[Source texts of formatted documents]
*** Begin section ***

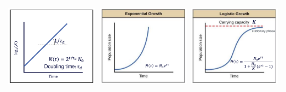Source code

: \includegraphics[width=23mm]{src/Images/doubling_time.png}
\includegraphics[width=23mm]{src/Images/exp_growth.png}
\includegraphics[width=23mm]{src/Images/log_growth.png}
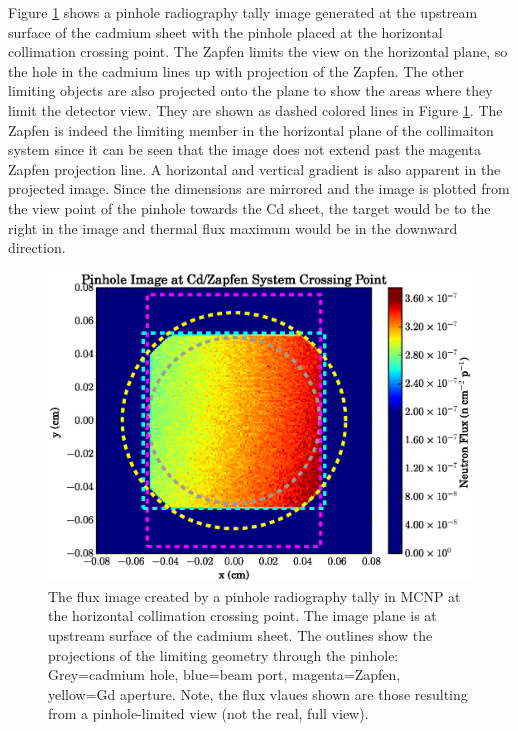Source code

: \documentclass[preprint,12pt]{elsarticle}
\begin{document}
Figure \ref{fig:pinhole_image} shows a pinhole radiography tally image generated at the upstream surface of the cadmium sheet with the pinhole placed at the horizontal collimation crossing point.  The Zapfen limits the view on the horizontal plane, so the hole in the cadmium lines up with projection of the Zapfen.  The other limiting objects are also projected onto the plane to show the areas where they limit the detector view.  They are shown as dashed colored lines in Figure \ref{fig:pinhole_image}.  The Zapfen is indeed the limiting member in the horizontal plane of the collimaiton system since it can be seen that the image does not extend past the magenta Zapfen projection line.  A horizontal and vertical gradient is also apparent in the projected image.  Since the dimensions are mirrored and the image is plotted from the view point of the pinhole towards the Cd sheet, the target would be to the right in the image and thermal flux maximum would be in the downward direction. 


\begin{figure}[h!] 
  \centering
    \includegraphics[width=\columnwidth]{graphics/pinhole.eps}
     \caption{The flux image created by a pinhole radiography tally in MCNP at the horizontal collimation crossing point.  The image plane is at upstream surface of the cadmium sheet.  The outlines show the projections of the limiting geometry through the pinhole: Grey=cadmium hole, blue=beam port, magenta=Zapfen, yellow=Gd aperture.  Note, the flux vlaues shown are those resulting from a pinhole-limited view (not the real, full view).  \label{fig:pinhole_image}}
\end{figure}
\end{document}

*** End section ***
*** Begin section ***

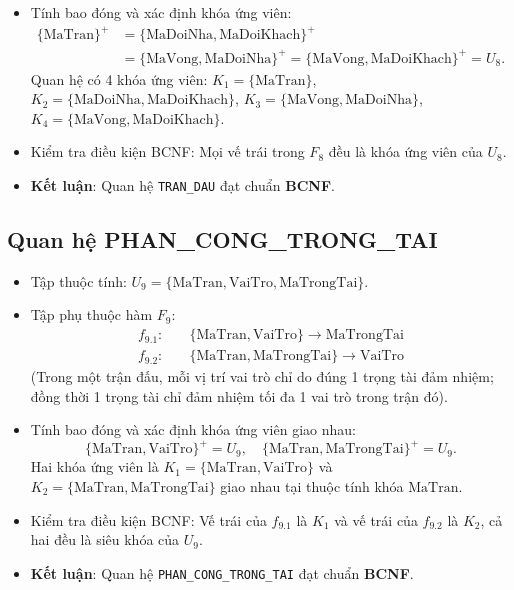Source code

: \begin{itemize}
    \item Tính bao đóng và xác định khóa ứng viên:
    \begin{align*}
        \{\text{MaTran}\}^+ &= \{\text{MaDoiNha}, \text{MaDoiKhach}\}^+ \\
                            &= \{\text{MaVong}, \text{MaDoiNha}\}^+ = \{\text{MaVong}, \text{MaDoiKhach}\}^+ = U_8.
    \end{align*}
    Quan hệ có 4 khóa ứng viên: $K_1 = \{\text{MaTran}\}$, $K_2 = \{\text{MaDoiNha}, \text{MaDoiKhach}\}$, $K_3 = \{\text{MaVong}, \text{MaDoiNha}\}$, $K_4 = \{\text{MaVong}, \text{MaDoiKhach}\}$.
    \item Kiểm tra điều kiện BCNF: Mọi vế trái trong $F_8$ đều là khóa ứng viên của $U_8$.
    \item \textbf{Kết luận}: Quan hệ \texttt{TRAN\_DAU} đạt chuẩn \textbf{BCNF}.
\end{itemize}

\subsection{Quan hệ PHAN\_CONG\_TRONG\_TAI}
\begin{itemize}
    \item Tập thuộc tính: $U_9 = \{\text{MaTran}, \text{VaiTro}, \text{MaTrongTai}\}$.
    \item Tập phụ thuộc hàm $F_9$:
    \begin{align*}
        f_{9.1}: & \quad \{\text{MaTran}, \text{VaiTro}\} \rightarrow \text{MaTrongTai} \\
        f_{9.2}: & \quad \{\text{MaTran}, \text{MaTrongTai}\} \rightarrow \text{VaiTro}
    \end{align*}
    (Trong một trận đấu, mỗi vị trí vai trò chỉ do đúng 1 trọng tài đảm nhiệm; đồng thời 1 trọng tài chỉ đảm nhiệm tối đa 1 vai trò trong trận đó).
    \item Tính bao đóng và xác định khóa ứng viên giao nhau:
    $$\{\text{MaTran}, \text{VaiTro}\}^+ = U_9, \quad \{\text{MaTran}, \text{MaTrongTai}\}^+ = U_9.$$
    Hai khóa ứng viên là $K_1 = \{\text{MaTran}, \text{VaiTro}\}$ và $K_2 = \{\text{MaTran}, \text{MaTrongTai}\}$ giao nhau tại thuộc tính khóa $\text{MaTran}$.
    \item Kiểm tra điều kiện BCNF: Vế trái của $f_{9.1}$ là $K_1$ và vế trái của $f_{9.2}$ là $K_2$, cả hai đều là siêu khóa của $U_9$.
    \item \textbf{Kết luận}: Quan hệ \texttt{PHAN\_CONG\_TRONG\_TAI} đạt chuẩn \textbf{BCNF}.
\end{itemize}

*** End section ***

* _Task objective_
Could you transcribe the entries above word for word, from the line with "thuộc tính: $U_9" down to the line with "ứng viên giao", keeping both?

* _Completed exercise_
    \item Tập thuộc tính: $U_9 = \{\text{MaTran}, \text{VaiTro}, \text{MaTrongTai}\}$.
    \item Tập phụ thuộc hàm $F_9$:
    \begin{align*}
        f_{9.1}: & \quad \{\text{MaTran}, \text{VaiTro}\} \rightarrow \text{MaTrongTai} \\
        f_{9.2}: & \quad \{\text{MaTran}, \text{MaTrongTai}\} \rightarrow \text{VaiTro}
    \end{align*}
    (Trong một trận đấu, mỗi vị trí vai trò chỉ do đúng 1 trọng tài đảm nhiệm; đồng thời 1 trọng tài chỉ đảm nhiệm tối đa 1 vai trò trong trận đó).
    \item Tính bao đóng và xác định khóa ứng viên giao nhau:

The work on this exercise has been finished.